El Niño severo ameaça Amazônia com calor extremo e sensação de até 49°C

Monitoramento envolve Censipam, Inmet e órgão dos EUA

Por Fhagner Soares, ContilNet 28/06/2026 às 18:47
Fenômeno no Pacífico impede chegada de frentes de chuva e derruba umidade na floresta/ Foto: Reprodução

O monitoramento do clima na Região Norte indica que os meses de estiagem neste ano devem registrar índices de gravidade inéditos. Sob o reflexo de uma configuração atipicamente intensa do fenômeno El Niño, os principais centros de meteorologia que cobrem a Amazônia estimam marcas de calor bem acima das médias históricas, forte redução nos volumes de chuva e um índice de sensação térmica que pode bater os 49°C na capital amazonense.

O diagnóstico de vulnerabilidade climática foi estabelecido a partir do cruzamento de dados técnicos elaborados de forma conjunta pelo Centro Gestor e Operacional do Sistema de Proteção da Amazônia (Censipam), pelo Instituto Nacional de Meteorologia (Inmet) e pela Administração Nacional Oceânica e Atmosférica (NOAA), agência governamental dos Estados Unidos.

De acordo com as notas técnicas emitidas pelos sismólogos e meteorologistas, o superaquecimento do Oceano Pacífico deforma a circulação dos ventos e impede a formação de nuvens pluviométricas sobre a floresta. Sem a barreira de umidade, a radiação solar atinge o solo de forma direta, derrubando os índices de umidade do ar e prolongando o ciclo de seca.

A severidade do panorama climático projeta impactos que extrapolam o desconforto nos centros urbanos. A combinação de baixa umidade e solo desidratado cria o cenário ideal para o início e a rápida propagação de incêndios na vegetação, gerando forte preocupação nas equipes de fiscalização ambiental e de segurança pública.

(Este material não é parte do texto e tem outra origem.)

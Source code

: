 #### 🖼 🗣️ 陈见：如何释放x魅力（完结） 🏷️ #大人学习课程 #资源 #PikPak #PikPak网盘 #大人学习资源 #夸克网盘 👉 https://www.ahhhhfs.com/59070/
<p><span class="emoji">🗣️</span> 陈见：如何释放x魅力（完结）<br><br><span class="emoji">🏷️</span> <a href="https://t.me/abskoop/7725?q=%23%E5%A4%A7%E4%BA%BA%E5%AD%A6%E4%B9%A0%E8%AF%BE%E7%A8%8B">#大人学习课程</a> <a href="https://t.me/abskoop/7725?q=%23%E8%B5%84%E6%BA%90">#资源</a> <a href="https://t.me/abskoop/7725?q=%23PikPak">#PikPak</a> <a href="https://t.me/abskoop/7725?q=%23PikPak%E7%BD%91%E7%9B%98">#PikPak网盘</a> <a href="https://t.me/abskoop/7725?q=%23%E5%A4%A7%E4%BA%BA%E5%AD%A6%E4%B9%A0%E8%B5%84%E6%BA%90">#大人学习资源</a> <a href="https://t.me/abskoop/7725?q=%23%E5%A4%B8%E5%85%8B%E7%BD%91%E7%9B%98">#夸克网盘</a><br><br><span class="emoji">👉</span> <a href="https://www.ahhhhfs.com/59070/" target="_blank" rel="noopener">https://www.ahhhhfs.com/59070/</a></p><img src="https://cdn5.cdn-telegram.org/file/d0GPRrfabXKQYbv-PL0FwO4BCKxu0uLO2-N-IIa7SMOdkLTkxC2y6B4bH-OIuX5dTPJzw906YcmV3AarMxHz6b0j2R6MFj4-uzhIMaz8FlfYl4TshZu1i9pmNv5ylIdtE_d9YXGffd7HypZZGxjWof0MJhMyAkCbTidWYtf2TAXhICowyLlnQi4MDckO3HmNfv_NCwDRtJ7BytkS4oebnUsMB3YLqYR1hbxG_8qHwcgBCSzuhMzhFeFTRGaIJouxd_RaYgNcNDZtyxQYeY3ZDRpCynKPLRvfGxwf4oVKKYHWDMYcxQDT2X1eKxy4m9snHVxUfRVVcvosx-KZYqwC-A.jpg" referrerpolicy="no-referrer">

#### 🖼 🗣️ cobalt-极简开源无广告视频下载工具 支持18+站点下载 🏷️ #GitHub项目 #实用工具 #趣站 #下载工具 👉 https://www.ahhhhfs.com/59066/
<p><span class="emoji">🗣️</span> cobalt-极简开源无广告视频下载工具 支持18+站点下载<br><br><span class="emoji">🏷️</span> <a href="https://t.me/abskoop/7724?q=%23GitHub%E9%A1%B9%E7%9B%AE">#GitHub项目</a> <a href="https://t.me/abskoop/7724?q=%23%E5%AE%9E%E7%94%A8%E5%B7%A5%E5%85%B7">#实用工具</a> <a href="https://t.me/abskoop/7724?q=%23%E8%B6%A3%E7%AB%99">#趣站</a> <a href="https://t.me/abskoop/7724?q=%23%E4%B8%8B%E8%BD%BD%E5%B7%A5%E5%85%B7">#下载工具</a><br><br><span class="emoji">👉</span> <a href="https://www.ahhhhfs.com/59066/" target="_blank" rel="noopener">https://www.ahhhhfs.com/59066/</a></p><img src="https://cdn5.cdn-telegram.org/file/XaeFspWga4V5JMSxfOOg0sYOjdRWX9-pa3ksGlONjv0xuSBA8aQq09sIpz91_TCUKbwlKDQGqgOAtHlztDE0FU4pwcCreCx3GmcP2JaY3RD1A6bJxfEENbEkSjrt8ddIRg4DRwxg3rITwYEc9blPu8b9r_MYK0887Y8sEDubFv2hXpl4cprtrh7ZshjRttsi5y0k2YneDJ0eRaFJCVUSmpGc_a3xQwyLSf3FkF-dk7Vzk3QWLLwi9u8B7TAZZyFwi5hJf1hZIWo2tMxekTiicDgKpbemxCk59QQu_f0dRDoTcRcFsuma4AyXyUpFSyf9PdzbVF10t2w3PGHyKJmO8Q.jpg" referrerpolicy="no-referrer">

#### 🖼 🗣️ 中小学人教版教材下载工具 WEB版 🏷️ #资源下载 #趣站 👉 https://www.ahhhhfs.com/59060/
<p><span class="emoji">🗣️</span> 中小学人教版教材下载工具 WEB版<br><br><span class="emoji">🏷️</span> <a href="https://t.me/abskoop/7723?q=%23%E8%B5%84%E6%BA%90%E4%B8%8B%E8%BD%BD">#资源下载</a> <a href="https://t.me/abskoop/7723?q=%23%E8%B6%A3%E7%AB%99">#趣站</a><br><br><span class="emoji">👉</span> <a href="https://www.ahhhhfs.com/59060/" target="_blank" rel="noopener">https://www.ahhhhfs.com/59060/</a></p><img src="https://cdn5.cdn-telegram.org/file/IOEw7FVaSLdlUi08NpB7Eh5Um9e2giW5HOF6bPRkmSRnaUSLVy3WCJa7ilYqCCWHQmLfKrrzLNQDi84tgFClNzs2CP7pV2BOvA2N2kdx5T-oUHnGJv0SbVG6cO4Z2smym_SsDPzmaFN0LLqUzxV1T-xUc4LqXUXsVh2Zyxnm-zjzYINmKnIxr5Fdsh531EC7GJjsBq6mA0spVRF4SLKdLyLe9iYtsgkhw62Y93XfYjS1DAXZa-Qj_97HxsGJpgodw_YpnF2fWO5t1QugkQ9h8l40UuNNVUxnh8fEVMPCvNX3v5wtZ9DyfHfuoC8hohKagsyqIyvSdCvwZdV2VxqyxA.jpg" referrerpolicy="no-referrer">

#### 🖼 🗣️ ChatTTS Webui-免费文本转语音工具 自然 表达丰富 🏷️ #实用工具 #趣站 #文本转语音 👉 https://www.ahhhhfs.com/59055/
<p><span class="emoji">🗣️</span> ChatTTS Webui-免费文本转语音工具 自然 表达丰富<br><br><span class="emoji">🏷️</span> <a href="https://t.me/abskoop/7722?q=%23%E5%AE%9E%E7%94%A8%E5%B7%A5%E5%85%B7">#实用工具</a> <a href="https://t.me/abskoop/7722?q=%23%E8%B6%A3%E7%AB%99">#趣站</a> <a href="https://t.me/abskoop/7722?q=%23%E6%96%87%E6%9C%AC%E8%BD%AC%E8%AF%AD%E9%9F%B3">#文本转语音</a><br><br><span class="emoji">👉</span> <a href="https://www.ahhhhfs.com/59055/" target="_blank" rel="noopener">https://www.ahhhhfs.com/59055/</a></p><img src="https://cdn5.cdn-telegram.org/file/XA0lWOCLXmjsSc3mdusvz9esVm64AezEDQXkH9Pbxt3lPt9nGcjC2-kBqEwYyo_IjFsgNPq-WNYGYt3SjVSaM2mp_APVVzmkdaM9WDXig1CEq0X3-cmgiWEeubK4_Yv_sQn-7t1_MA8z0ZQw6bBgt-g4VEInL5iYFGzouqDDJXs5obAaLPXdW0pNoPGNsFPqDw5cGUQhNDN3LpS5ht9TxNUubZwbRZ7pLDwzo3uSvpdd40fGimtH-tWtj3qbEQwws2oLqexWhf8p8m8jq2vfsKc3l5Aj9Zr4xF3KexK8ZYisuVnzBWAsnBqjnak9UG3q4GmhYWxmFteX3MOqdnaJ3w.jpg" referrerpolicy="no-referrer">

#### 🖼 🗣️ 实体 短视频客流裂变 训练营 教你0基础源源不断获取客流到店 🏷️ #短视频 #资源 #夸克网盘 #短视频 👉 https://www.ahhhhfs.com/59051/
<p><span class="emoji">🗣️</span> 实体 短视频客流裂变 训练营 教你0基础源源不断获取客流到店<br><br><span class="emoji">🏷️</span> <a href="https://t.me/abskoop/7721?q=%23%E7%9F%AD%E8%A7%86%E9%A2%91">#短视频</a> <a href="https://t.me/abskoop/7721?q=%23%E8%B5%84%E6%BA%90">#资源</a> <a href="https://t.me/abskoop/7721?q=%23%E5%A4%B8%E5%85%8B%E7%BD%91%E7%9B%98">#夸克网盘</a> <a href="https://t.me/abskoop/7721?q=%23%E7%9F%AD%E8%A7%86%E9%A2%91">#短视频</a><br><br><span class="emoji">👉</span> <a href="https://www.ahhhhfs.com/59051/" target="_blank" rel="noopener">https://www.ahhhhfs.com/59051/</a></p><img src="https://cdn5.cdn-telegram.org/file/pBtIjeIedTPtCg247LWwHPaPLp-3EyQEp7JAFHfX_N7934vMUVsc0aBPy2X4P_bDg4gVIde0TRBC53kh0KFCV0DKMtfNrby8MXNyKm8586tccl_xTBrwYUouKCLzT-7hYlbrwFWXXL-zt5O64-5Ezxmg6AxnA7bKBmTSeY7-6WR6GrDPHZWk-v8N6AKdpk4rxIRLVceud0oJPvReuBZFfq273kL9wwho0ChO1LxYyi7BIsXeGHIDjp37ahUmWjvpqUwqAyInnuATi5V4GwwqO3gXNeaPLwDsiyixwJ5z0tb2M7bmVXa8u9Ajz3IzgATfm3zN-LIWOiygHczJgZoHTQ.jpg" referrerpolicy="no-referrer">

Outro ponto crítico mapeado pelos especialistas diz respeito à hidrografia local. A ausência crônica de precipitações deve acelerar a retração dos leitos dos rios da bacia amazônica. Esse processo de vazante severa afeta diretamente o transporte de cargas e passageiros, ameaçando o abastecimento de produtos básicos e isolando comunidades que dependem exclusivamente das hidrovias.

Diante do estresse térmico prolongado, autoridades de saúde pública reforçam a urgência de medidas individuais de prevenção para evitar complicações como insolação e desidratação severa. A orientação principal é focar na ingestão constante de água e interromper atividades físicas pesadas nos períodos em que o sol está mais forte. Os cuidados devem ser redobrados com crianças, idosos e portadores de doenças crônicas.

O quadro traçado pelos cientistas reforça que o período exigirá dos governos locais o estabelecimento de comitês de crise e ações preventivas imediatas para dar assistência socioeconômica aos municípios atingidos pela estiagem e conter os danos à biodiversidade.